58 And he did not do many deeds of power there, because of their unbelief.
Matthew went beyond the simple Jewish background of Paul's description of the woman who gave Jesus life. He also surpassed the abrupt and even disconcerting image of Mary that Mark offered. Matthew's image is that of the Mother of the Messiah who is also a virgin espoused to Joseph of the house of David. She brings to a conclusion the long expectation for a Davidic Messiah as is seen in Matthew's use of Isaiah 7:14, for she is also a daughter in the line of Abraham her ancestor in faith. She is virgin in chapter one; mother in chapter two. She is Jewish in the lineage of Jesus and Davidic through the reverence and acceptance Joseph has for her and the child to be born. She represents a promise to the Gentiles or the Nations because she, too, like Abraham is among those who believe in God's promise of salvation.

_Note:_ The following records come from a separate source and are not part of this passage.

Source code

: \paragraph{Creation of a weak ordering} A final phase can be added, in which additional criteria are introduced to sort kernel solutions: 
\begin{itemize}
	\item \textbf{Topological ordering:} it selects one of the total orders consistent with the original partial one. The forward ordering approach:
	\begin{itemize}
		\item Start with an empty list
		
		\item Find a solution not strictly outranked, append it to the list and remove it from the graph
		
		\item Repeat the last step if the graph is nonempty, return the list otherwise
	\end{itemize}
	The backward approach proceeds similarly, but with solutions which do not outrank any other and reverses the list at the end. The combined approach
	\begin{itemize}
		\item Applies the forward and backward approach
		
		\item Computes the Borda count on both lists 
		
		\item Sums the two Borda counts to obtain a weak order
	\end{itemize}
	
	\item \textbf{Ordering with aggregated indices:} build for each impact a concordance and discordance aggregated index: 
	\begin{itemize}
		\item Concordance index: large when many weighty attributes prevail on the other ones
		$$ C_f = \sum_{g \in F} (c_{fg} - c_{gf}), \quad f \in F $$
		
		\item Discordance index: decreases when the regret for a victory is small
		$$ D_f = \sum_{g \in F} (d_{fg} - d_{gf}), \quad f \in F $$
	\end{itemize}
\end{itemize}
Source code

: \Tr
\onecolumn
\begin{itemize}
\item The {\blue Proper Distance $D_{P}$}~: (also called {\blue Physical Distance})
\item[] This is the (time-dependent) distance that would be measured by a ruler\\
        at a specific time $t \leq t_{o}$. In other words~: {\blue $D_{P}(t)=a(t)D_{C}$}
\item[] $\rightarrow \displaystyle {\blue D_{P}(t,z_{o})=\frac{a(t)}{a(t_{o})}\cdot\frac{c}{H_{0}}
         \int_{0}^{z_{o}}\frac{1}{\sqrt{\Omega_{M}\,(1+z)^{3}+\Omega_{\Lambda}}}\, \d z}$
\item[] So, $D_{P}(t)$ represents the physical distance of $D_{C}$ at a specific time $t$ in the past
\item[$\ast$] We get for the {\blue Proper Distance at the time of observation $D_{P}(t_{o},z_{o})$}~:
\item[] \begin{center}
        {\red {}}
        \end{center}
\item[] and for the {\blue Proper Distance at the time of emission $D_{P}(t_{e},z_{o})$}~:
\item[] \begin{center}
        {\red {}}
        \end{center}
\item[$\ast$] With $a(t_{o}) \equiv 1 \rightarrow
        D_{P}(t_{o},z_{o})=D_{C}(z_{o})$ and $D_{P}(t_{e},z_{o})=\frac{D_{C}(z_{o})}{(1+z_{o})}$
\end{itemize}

Matthew has completed what Paul began in his letters, namely, the Jewishness of Jesus and his mother Mary. All that Paul hinted at and all that Mark recorded is now taken up by Matthew in a developed biblical tradition.
Matthew presents Jesus as the fulfillment of what the evangelist understood to be the purpose of the Hebrew Scriptures. He uses fulfillment formulas and texts more often than all three of the remaining evangelists. His special emphasis on Jesus as Messiah continues not only in the birth narrative but also in the ministry of Jesus and in the Paschal Mysteries. Matthew thus has prepared us for the next stage of Christological and Marian development. He has spoken reverently of the Mother of the Messiah. He sets the stage for Luke who will allow the virgin to speak for herself.